Горячая Циби, непокорная Циби… Менахем гладит ее по волосам. В тот день, когда родилась, она возвестила миру: остерегайтесь, и горе тому, кто встанет у нее на пути. Когда она сердится, ее зеленые глаза начинают полыхать желтым огнем.
А Магда, красивая, нежная Магда – как быстро она выросла, ей уже пять! Отец беспокоится, что мягкость сделает дочь уязвимой и люди станут обижать ее и использовать.

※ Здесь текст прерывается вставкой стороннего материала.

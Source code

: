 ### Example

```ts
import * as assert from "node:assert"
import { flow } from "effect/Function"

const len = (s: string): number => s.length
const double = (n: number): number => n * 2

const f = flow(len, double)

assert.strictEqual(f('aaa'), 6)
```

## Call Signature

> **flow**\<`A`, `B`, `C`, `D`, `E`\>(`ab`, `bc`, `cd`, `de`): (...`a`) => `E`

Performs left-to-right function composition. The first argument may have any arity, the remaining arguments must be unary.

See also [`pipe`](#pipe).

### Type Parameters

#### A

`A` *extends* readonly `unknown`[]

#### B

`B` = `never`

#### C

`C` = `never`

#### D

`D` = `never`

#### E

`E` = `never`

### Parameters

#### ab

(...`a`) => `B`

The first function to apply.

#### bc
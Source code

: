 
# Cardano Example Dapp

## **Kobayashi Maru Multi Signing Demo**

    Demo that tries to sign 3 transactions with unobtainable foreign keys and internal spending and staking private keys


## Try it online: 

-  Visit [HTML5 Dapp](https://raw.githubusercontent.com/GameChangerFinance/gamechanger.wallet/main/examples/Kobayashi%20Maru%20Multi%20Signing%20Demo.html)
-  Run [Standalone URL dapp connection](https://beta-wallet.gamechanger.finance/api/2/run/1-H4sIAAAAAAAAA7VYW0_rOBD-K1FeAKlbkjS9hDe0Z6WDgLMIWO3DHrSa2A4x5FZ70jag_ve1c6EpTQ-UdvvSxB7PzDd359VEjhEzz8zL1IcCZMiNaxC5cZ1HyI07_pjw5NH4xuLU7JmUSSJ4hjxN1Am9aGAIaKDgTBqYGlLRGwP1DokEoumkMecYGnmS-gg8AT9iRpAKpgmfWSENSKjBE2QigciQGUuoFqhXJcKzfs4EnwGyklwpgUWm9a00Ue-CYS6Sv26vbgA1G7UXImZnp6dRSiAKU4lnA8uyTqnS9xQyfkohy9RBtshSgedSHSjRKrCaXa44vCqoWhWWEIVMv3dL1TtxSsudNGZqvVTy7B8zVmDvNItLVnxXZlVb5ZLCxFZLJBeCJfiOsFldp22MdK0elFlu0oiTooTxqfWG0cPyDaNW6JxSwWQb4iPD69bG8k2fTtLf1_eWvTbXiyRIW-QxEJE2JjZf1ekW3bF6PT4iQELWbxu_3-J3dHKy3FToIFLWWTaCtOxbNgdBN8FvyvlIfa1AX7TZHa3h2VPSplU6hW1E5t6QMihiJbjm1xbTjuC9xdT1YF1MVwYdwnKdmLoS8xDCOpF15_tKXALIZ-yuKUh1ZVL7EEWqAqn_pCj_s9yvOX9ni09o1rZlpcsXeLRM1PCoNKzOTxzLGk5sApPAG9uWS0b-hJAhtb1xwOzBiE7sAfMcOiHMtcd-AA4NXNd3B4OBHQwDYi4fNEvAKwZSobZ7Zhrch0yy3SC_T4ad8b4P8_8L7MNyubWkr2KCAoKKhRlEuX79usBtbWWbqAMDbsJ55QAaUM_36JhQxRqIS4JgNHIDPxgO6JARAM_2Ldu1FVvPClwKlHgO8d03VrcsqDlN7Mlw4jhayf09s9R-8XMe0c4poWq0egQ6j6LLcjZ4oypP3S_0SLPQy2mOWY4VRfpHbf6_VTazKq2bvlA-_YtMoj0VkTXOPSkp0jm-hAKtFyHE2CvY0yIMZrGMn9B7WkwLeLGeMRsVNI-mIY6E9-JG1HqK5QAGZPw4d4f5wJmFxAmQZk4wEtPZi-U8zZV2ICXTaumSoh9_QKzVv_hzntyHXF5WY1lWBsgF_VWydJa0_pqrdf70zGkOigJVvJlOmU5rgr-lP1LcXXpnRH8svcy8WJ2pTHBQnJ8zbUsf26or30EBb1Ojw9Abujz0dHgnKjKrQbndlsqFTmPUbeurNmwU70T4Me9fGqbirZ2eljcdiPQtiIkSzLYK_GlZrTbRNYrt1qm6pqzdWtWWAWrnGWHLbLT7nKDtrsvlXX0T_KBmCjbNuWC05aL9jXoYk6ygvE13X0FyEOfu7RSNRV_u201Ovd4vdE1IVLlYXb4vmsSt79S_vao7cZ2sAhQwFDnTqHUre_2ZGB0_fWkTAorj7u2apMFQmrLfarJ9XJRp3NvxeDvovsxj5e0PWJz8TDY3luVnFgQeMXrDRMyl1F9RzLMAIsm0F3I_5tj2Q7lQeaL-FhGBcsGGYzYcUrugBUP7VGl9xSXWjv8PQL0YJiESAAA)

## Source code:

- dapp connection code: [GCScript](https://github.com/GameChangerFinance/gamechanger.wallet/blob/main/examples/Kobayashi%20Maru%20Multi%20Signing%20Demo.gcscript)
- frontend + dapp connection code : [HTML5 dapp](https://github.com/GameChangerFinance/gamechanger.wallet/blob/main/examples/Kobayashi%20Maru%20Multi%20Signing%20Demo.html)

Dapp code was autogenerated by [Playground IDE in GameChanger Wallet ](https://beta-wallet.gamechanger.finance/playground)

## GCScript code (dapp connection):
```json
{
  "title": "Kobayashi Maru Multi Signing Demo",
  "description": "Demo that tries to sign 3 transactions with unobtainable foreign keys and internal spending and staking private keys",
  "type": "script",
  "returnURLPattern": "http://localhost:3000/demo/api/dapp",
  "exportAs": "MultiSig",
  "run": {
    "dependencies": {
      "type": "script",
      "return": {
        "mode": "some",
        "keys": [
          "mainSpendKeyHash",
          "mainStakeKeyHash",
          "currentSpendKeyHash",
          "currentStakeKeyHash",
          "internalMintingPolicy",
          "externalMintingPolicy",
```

На него устремлены ее большие голубые глаза, и он ощущает ее любовь, тревогу за его шаткое здоровье. Он видит, что она не по годам взрослая, видит ее отзывчивость, унаследованную от матери и бабушки, и пылкое желание заботиться о ближнем.
Ливи перестает вертеться, когда Менахем начинает играть с ее мягкими кудряшками. Про себя он называет Ливи дикаркой, беспокоясь, как бы однажды она не убежала с волками и не сломалась, словно деревце, если будет загнана в угол. Со своими пронзительными голубыми глазами и хрупкой фигуркой она напоминает ему олененка, которого легко напугать и который готов удрать в любой момент.
Завтра ему предстоит операция по удалению из шеи блуждающей пули. Почему ее нельзя оставить там, где она есть? Он бесконечно молится о том, чтобы как можно дольше быть с девочками. Ему надо направлять их по пути к зрелости, надо побывать на их свадьбах, понянчить внуков. Операция опасная, и если он не выживет, то сегодняшний день может стать последним, проведенным с ними. И если такое случится, какими бы ужасными ни были его мысли об этом в столь прекрасный солнечный день, необходимо прямо сейчас высказать девочкам свою просьбу.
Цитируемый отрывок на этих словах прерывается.